__Task__:
Could you copy, exactly as written, every line from the first line of the records through the one containing "<h4> 인도네시아 관광</h4>"?
Entries shown below:
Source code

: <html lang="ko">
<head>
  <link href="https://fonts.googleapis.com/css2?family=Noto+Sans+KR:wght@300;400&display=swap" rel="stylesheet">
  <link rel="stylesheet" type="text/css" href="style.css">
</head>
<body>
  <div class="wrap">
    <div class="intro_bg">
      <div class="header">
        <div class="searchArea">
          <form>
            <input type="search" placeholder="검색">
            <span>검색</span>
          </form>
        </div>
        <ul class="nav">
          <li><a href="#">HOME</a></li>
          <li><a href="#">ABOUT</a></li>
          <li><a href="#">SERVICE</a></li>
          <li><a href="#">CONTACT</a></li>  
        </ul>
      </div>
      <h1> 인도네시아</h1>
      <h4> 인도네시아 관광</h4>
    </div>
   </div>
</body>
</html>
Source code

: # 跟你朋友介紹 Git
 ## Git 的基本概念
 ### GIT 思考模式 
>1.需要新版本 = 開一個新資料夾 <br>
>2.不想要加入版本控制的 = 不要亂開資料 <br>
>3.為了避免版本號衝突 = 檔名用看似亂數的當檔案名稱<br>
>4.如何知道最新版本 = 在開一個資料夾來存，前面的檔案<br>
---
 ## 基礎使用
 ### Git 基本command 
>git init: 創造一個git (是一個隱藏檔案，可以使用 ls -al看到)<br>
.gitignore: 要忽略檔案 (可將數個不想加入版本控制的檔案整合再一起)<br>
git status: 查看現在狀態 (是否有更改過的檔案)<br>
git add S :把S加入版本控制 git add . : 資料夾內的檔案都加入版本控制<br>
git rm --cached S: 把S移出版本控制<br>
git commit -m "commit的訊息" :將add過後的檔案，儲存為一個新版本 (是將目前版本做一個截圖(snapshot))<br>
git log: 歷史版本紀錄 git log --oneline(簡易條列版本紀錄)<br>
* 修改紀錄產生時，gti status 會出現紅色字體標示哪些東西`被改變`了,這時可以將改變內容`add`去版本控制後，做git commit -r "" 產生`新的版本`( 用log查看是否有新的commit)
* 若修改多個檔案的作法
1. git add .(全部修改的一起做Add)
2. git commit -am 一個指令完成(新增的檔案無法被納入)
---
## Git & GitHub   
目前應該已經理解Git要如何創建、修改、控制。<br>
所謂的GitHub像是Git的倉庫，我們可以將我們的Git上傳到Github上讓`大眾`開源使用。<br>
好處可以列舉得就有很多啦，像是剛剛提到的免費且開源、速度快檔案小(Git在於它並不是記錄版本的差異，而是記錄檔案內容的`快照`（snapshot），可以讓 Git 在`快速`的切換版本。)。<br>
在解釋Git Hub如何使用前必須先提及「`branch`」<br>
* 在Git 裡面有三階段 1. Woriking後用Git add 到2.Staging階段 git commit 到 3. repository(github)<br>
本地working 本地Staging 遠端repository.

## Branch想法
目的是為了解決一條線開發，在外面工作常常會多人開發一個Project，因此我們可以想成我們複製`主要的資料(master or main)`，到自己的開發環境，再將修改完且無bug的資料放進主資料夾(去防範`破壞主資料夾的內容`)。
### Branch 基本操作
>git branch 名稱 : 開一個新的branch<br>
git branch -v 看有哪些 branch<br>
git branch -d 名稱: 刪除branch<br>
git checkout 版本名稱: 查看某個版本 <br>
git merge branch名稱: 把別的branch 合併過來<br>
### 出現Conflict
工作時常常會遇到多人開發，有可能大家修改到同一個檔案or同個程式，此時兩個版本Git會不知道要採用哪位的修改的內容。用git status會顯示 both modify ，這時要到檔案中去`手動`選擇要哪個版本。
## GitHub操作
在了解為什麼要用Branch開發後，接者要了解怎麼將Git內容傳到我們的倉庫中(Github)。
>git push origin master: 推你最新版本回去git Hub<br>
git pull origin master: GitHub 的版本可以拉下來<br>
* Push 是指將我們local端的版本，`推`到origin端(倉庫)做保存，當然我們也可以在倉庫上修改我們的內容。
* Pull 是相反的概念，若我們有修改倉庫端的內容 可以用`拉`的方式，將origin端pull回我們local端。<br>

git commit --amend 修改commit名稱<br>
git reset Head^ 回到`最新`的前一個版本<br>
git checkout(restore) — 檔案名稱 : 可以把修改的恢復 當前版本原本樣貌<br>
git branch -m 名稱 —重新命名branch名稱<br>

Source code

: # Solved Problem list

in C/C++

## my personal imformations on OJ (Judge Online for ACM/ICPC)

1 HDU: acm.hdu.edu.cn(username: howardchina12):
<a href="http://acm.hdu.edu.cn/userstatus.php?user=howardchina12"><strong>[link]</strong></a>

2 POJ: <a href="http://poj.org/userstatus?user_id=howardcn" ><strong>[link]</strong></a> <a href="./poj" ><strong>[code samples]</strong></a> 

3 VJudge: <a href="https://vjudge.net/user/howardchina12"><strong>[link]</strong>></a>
End of Entries shown.
__Answer to this exercise__:
Source code

: <html lang="ko">
<head>
  <link href="https://fonts.googleapis.com/css2?family=Noto+Sans+KR:wght@300;400&display=swap" rel="stylesheet">
  <link rel="stylesheet" type="text/css" href="style.css">
</head>
<body>
  <div class="wrap">
    <div class="intro_bg">
      <div class="header">
        <div class="searchArea">
          <form>
            <input type="search" placeholder="검색">
            <span>검색</span>
          </form>
        </div>
        <ul class="nav">
          <li><a href="#">HOME</a></li>
          <li><a href="#">ABOUT</a></li>
          <li><a href="#">SERVICE</a></li>
          <li><a href="#">CONTACT</a></li>  
        </ul>
      </div>
      <h1> 인도네시아</h1>
      <h4> 인도네시아 관광</h4>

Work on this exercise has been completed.